I've just done an upgrade (to
this is anyone cares) too so this is that one 6 month window every 5 years where I actually know about this stuff.
AMD cards tend to be better value for money (just in terms of FPS per £ like) and are the better choice if you're
100% certain that you'll never want to use Linux ever.
That particular card is the revised edition of the previous-generation's hardware. It's not the new architecture like the rest of the R9 family, it's essentially a reworked 7870. It's still going to be way faster than what you have now but If you can nudge it up to a 280 or 285 that'd be worth it since they are both the new architecture.
AMD CPUs are generally not a good choice for gaming. Most games, just due to the kind of stuff they do, don't make much use of multiple cores and Intel chips just have *much* better single core performance. DX12 will change that a *bit* but not enough to really matter.

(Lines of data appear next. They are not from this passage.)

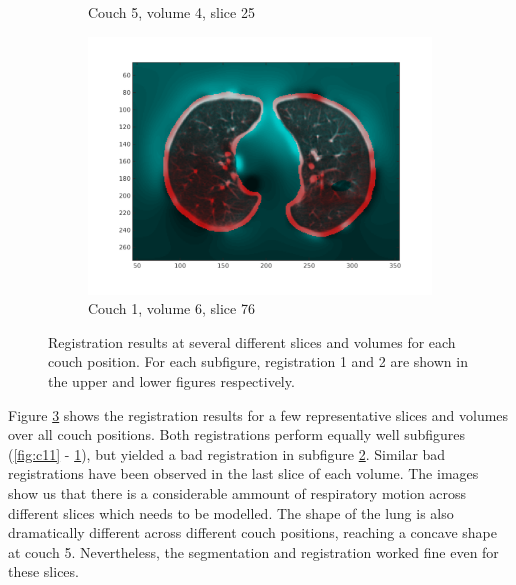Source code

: \documentclass[11pt,a4paper,oneside]{report}
\begin{document}
\begin{figure}[H]
\begin{subfigure}[b]{0.3\textwidth}
                \caption{Couch 5, volume 4, slice 25}
                \label{fig:c22}
        \end{subfigure}
        \begin{subfigure}[b]{0.3\textwidth}
                \includegraphics[width=\textwidth, trim=20 20 20 20]{figures/reg2/reg1_6_76.png}
                \caption{Couch 1, volume 6, slice 76}
                \label{fig:c23}
        \end{subfigure}
        \caption{Registration results at several different slices and volumes for each couch position. For each subfigure, registration 1 and 2 are shown in the upper and lower figures respectively.}
        \label{fig:c1vis}
\end{figure}


Figure \ref{fig:c1vis} shows the registration results for a few representative slices and volumes over all couch positions. Both registrations perform equally well subfigures (\ref{fig:c11} - \ref{fig:c22}), but yielded a bad registration in subfigure \ref{fig:c23}. Similar bad registrations have been observed in the last slice of each volume. The images show us that there is a considerable ammount of respiratory motion across different slices which needs to be modelled. The shape of the lung is also dramatically different across different couch positions, reaching a concave shape at couch 5. Nevertheless, the segmentation and registration worked fine even for these slices.
\end{document}
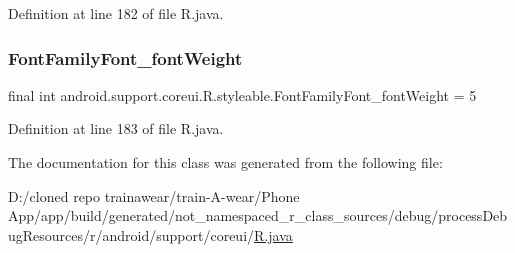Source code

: Definition at line 182 of file R.\+java.

\mbox{\label{classandroid_1_1support_1_1coreui_1_1_r_1_1styleable_ab902fae1b15d37a55f927de5a8914a7e}} 
\subsubsection{\texorpdfstring{FontFamilyFont\_fontWeight}{FontFamilyFont\_fontWeight}}
{\footnotesize\ttfamily final int android.\+support.\+coreui.\+R.\+styleable.\+Font\+Family\+Font\+\_\+font\+Weight = 5\hspace{0.3cm}{\ttfamily [static]}}



Definition at line 183 of file R.\+java.



The documentation for this class was generated from the following file\+:\begin{DoxyCompactItemize}
\item 
D\+:/cloned repo trainawear/train-\/\+A-\/wear/\+Phone App/app/build/generated/not\+\_\+namespaced\+\_\+r\+\_\+class\+\_\+sources/debug/process\+Debug\+Resources/r/android/support/coreui/\mbox{\hyperlink{process_debug_resources_2r_2android_2support_2coreui_2_r_8java}{R.\+java}}\end{DoxyCompactItemize}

So if gaming is your primary concern you'd probably be better off with a slower-clocked Intel with half the cores, it'll actually perform better.
For stuff that *does* make use of multiple cores (compiling, encoding stuff) AMD chips are great because they just load them up with loads of cores/threads.
There's no benefit in getting the 1866 RAM over 1600 RAM. There's a trade off between speed and latency and after a certain point faster speeds make no difference (benchmarks demonstrate this really clearly). Having said that there's like £2 difference between the 1600 and 1866 so it's not a huge deal. I assume you're getting 1x4gb (and thus not getting the benefits of dual channel) with a view to getting another 4gb stick later?